*What to do*:
Using the data below, copy every line that contains the word "einem".

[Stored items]
┄┄┄┄┄┄
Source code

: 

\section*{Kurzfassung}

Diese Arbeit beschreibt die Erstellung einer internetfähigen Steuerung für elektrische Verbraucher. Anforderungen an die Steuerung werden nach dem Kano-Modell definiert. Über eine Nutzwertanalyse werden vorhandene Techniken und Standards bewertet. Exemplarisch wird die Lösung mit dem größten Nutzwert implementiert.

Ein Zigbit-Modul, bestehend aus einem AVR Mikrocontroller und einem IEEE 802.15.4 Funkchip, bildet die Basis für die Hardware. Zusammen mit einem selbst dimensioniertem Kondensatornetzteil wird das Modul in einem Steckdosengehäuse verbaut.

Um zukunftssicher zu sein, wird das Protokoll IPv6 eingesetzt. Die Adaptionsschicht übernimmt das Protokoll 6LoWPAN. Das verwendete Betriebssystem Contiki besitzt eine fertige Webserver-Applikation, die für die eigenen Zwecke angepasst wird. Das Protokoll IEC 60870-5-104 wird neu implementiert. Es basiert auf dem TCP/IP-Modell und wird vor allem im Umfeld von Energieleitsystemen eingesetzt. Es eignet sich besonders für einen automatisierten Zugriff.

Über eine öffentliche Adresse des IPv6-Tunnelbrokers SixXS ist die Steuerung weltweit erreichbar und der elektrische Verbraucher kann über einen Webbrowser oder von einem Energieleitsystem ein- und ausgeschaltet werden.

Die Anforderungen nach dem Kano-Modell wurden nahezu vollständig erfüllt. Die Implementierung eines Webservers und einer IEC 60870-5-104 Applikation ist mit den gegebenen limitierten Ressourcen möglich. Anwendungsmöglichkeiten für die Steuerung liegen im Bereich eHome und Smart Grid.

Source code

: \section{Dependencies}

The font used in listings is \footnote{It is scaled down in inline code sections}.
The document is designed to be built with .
┄┄┄┄┄┄
*Answer space*:
Ein Zigbit-Modul, bestehend aus einem AVR Mikrocontroller und einem IEEE 802.15.4 Funkchip, bildet die Basis für die Hardware. Zusammen mit einem selbst dimensioniertem Kondensatornetzteil wird das Modul in einem Steckdosengehäuse verbaut.
Über eine öffentliche Adresse des IPv6-Tunnelbrokers SixXS ist die Steuerung weltweit erreichbar und der elektrische Verbraucher kann über einen Webbrowser oder von einem Energieleitsystem ein- und ausgeschaltet werden.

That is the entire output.